Friday, February 7, 2014

To wait (inspired by the Russian documentary about life in Siberia “Happy people”)

She gets used to wait. Once he told her this phrase and it stuck in her mind. Every time she feels worn-out and weak she just replays his words again and again in her mind. And it seems give her a strength to move on.
Our nature found a right place for everyone - animals, plants, birds, fish – but a man. We have to find our place and our calling ourselves. Those who found THEIR place on the Earth are happy people. That’s what he said. And it looks like he found it; he found the very spot and the very moment where he was destined to be. Otherwise how would he survive there, all alone with taiga for more than three months in a row?
Tatyana’s husband is not gabby at all – all hunters in taiga are more used to birds whistling and snow crunching than to human speech. But sometimes when he is a little moony or just can’t fall asleep at night after coming home from his hunting sector he talks. A wooden, firmly felled house seems to be too silent for him after last 90 nights in a tiny log cabin in the middle of a wild forest. He shares with her thoughts that passed through his mind during long days and nights with no one for hundreds of kilometers around. There are a lot of deep insights but there is never enough time to finish them. There is always something much more urgent to do – work, everyday survival in the cold, dogs, forest to take care of.
Hunters don’t carry with them all these fetishistic crap like photos, lockets, coins. Space in their luggage is very limited. He just remembers. He remembers the sound of his daughter’s laughing when he carried her on his back around the whole house. He remembers Tatyana’s warm breath on his callous hands when she helped him to unbutton his frosted coat.
Nobody ever asked him why he hunts, why he spends half of the year in taiga using every opportunity to get fish or precious arctic fox. Everyone knows the answer. A hunter has a family to take care of. So it was through hundreds of years.   
To wait isn’t the hardest thing to do. In fact, Tatyana never has time to torment herself over her husband when he is out of village, hunting somewhere in the impenetrable thickets of taiga. There is no energy left for it after the whole day of cooking, cleaning the snow, heating the house, taking care of kids and other millions of things to do in her big household.
However, painful moments are those skimpy conversations through the radio when she barely unscrambles a couple of words (all people in the village use the same radio line to talk to their relatives). He is ok, dogs are fine, and kisses to children. She waits for that call for weeks and it’s usually done in 2-3 minutes. If it works at all because the radio signal in taiga is mutable. And she is waiting again.
The hardest days are last three days before his comeback. Tatyana feels unable to settle down, her house fish pie gets overcooked and kids suddenly become naughty. She never knows when exactly he shows up because it depends on Yenisei River, on amount of snow, on weather, on his snowmobile and tons of other factors. It took her a while to get used to this uncertainty. She still winces every time she hears a drone of the motor from the street. Every minute she is ready to run out of the house to meet him.

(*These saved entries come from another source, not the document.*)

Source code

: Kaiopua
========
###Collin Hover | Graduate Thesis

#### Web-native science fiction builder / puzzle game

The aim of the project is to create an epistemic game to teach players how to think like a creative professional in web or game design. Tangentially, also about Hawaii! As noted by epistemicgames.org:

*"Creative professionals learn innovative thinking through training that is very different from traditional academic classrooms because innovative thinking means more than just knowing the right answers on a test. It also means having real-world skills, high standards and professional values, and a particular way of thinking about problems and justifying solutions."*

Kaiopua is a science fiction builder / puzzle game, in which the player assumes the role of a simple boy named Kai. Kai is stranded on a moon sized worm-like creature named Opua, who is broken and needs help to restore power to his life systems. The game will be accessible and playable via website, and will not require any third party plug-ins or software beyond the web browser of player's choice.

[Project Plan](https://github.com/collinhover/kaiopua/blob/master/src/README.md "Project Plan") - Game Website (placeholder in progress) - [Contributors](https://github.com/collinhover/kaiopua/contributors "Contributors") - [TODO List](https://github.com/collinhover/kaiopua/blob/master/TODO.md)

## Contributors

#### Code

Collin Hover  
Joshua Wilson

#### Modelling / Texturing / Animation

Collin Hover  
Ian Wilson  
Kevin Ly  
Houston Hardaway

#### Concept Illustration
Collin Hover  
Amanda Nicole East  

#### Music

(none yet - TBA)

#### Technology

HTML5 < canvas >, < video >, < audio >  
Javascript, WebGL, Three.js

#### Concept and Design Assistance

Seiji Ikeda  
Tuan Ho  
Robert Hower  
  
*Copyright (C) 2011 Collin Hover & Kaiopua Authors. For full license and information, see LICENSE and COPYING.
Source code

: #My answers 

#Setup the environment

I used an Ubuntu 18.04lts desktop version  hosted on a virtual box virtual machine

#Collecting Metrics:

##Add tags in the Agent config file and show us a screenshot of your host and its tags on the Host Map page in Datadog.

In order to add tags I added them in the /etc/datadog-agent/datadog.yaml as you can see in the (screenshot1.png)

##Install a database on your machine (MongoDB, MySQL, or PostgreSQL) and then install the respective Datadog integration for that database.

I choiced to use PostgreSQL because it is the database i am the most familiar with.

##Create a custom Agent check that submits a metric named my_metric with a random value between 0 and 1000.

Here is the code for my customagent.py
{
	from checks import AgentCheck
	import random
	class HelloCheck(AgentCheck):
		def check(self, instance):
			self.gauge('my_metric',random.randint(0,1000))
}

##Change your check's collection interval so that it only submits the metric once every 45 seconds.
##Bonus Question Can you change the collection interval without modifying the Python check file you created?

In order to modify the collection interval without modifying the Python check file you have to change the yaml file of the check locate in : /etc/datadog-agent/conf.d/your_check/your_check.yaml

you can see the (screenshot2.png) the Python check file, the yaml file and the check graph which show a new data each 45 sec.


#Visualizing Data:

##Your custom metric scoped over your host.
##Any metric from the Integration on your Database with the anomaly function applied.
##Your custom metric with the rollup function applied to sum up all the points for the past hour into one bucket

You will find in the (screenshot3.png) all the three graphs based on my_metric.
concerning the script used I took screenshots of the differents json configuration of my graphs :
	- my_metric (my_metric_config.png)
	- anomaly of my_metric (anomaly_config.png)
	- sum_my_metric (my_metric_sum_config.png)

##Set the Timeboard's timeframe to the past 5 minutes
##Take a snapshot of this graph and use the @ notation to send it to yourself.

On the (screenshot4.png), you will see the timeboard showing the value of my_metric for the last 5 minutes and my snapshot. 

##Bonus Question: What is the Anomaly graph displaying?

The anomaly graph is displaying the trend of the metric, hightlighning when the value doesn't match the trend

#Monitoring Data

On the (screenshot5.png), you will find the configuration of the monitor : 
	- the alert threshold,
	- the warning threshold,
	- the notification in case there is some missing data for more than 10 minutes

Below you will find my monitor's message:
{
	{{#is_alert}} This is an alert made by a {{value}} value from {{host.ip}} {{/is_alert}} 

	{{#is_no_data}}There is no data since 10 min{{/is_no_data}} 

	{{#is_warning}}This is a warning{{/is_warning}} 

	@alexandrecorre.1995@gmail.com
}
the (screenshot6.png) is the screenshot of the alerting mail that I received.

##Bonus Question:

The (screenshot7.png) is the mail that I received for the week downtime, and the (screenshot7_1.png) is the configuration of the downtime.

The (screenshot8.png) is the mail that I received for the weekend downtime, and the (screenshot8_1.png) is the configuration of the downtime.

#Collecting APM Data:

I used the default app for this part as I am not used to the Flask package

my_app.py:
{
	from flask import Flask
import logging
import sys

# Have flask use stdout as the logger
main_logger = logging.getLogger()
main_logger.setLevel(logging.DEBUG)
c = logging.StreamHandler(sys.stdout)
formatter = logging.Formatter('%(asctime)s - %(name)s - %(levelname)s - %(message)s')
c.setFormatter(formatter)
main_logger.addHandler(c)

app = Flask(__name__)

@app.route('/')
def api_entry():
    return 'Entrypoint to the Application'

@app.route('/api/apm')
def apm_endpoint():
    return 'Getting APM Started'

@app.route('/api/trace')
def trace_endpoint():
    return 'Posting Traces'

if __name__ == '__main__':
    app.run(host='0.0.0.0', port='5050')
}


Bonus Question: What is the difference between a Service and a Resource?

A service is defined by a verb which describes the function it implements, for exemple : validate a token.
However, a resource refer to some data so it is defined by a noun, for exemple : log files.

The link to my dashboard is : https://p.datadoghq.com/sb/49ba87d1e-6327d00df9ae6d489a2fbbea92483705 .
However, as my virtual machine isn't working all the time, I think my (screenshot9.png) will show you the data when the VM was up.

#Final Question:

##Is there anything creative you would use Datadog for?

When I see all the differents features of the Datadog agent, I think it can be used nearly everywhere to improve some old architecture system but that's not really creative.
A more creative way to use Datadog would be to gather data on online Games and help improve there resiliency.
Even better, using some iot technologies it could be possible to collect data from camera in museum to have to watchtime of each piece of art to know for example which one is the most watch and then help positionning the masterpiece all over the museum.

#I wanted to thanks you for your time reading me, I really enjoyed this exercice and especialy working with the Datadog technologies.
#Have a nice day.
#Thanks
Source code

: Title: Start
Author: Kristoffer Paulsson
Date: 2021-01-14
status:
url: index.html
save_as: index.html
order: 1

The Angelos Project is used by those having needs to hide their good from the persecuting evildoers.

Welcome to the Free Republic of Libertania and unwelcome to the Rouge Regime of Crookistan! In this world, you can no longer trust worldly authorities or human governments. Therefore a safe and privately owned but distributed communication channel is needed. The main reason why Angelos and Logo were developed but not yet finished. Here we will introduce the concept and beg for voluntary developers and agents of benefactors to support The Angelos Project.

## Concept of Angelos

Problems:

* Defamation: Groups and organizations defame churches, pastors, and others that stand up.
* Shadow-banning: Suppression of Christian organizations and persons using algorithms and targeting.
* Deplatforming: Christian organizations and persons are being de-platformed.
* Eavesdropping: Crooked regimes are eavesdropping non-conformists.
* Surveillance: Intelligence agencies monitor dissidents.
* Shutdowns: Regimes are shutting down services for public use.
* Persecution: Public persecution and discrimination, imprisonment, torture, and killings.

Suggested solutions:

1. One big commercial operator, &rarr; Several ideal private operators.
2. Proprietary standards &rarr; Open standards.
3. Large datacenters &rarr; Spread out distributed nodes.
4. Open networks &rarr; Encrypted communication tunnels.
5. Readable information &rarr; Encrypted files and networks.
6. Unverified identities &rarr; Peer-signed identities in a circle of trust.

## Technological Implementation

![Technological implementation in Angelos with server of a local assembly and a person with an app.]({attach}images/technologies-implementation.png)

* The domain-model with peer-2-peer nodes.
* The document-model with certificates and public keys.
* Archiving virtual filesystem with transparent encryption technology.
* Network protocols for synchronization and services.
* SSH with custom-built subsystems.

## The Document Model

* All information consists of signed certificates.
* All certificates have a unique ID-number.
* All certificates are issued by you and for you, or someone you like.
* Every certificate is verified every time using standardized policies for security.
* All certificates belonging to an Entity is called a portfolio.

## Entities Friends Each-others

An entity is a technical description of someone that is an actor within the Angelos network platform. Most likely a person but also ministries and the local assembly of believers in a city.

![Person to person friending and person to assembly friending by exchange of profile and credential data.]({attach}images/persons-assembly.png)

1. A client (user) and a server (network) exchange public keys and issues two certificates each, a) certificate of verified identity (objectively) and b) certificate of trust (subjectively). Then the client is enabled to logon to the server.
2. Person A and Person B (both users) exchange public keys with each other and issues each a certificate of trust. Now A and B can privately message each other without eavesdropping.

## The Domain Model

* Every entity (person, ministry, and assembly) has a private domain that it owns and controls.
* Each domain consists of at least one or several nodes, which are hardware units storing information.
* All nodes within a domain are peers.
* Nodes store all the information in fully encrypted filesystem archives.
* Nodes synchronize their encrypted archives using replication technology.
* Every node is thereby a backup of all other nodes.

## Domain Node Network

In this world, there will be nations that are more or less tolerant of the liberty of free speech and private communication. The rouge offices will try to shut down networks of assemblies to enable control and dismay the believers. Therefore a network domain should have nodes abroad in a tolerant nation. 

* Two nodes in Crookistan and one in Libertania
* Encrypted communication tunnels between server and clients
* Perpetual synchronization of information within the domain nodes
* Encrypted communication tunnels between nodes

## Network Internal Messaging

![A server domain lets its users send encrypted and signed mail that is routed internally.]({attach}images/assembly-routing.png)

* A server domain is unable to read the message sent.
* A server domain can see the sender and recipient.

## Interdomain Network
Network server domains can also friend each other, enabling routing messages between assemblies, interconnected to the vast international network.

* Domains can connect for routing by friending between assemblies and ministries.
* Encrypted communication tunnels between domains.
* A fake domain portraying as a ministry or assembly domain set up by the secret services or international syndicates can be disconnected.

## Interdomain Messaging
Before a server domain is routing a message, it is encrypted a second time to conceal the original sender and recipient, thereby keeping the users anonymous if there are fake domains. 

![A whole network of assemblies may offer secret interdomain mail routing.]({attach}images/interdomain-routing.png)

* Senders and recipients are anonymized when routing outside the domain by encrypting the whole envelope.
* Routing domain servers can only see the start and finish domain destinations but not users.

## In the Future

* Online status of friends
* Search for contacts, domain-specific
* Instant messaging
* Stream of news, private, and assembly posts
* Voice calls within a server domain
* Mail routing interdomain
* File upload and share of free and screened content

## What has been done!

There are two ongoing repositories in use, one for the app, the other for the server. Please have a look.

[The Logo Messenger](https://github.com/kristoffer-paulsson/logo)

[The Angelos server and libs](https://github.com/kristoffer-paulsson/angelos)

But there are moments when she knows that they ARE those happy people he was talking about. When they sit side-by-side with all other villagers in the small, decorated concert room of their local school and look at their children singing and dancing in a circle around a New Year’s tree.  She hears their daughter’s joyous laughter and feels her husband’s protecting arm around her shoulders… It’s worth to wait.